Макгрегор прижался ухом к деревянной двери. Храп Сильви был одним из его самых любимых домашних звуков наравне с щелчком тостера и жужжанием сушилки. Из звуков вообще ему нравились рев реактивных двигателей и самолетов и ракет, хотя последний он слышал только по телевизору. Макгрегор расстегнул и снял пижамную рубашку. Когда он взглянул в зеркало, цвета на татуировке размером с игральную карту поразили его. Он сделал глубокий вдох и позволил татуировке разлиться по гладкой коже. Одним из удивительных последствий татуировки стало исчезновение и без того не самой густой растительности на груди, которая потом обратно не выросла. Макгрегор вдохнул цвета, которые пахли воздухом столь свежим и чистым, что заполнял он не только легкие, но и все тело. Выдохнув, Макгрегор почувствовал, как с него вмиг слетела недельная усталость и картинка с птицей, веткой, ручьем и солнцем начала меняться.

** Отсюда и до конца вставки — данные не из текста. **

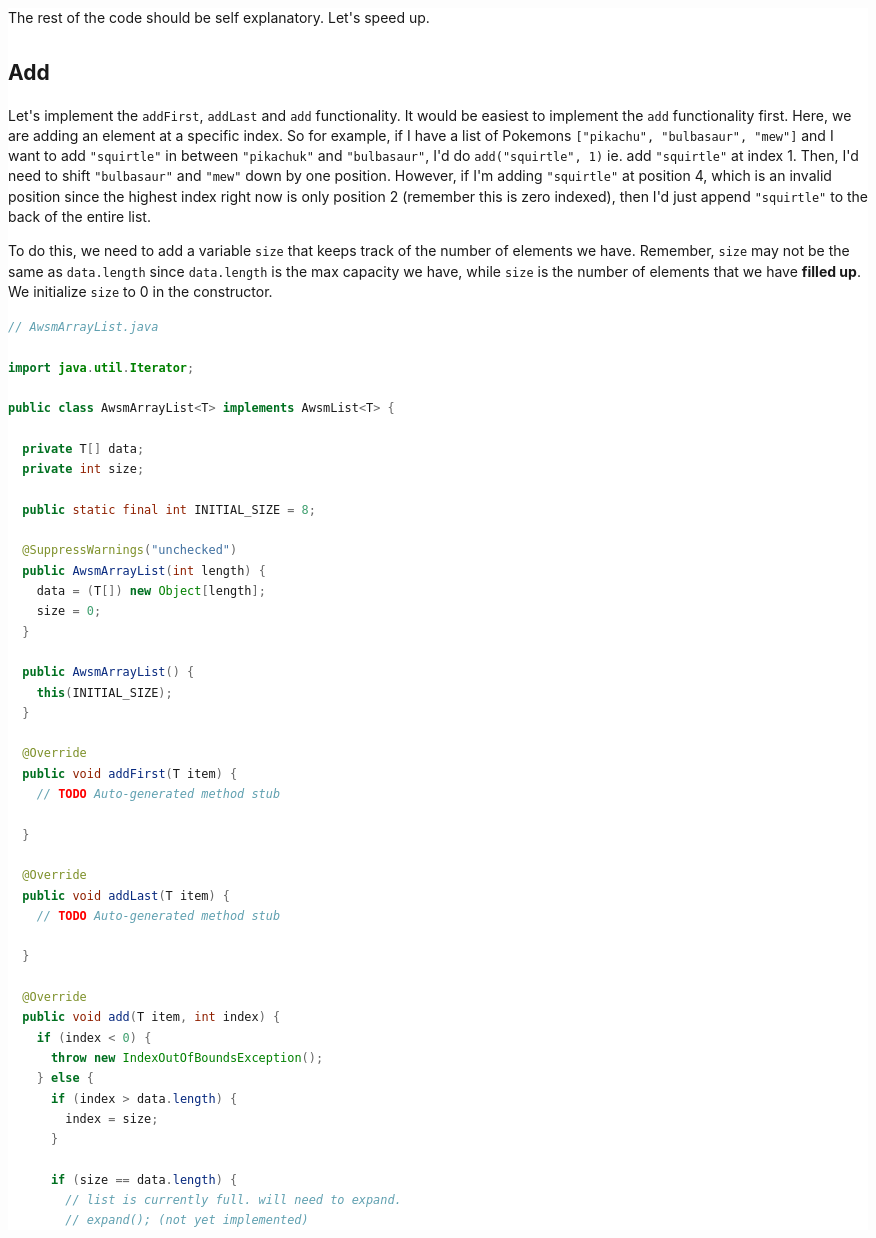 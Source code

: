 The rest of the code should be self explanatory. Let's speed up.

## Add

Let's implement the `addFirst`, `addLast` and `add` functionality. It would be easiest to implement the `add` functionality first. Here, we are adding an element at a specific index. So for example, if I have a list of Pokemons `["pikachu", "bulbasaur", "mew"]` and I want to add `"squirtle"` in between `"pikachuk"` and `"bulbasaur"`, I'd do `add("squirtle", 1)` ie. add `"squirtle"` at index 1. Then, I'd need to shift `"bulbasaur"` and `"mew"` down by one position. However, if I'm adding `"squirtle"` at position 4, which is an invalid position since the highest index right now is only position 2 (remember this is zero indexed), then I'd just append `"squirtle"` to the back of the entire list.

To do this, we need to add a variable `size` that keeps track of the number of elements we have. Remember, `size` may not be the same as `data.length` since `data.length` is the max capacity we have, while `size` is the number of elements that we have **filled up**. We initialize `size` to 0 in the constructor.

```java
// AwsmArrayList.java

import java.util.Iterator;

public class AwsmArrayList<T> implements AwsmList<T> {

  private T[] data;
  private int size;

  public static final int INITIAL_SIZE = 8;

  @SuppressWarnings("unchecked")
  public AwsmArrayList(int length) {
    data = (T[]) new Object[length];
    size = 0;
  }

  public AwsmArrayList() {
    this(INITIAL_SIZE);
  }

  @Override
  public void addFirst(T item) {
    // TODO Auto-generated method stub

  }

  @Override
  public void addLast(T item) {
    // TODO Auto-generated method stub

  }

  @Override
  public void add(T item, int index) {
    if (index < 0) {
      throw new IndexOutOfBoundsException();
    } else {
      if (index > data.length) {
        index = size;
      }

      if (size == data.length) {
        // list is currently full. will need to expand.
        // expand(); (not yet implemented)
```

На стартовой площадке стояла ракета. Ее окружали сложные машины, которыми управляли ученые в белых халатах, с умными и сосредоточенными лицами. Макгрегор снова глубоко вдохнул, и мужчины и женщины на картинке ожили — начали двигаться, тыкать пальцами в тонкие, как бумага, экраны своих планшетов, высказывать идеи и обсуждать какие-то важные вопросы, сравнивать расчеты. Когда Макгрегор решил рассмотреть ракету, масштаб изображения изменился, и ученые исчезли из виду. Потом он смог заглянуть в капсулу на вершине ракеты-носителя. Две женщины и трое мужчин в серебристых скафандрах пристегивались там к креслам и проводили последние предстартовые процедуры. Макгрегору они казались идеальными представителями рода человеческого, и глаза у них горели тягой к приключениям. Но что это, по лицу одного из мужчин пробежала мрачная тень? Неужели пятый астронавт оказался человеком низким, склонным к жестокости или злобе? Неужто его желание попасть в космос не такое чистое, как у остальных? Макгрегор отбросил эти мысли, разделив коллективную радость остальных астронавтов. Но он ощутил и их страх и печаль: ведь ради полета в неизвестность они оставляли на Земле любимых и родных людей.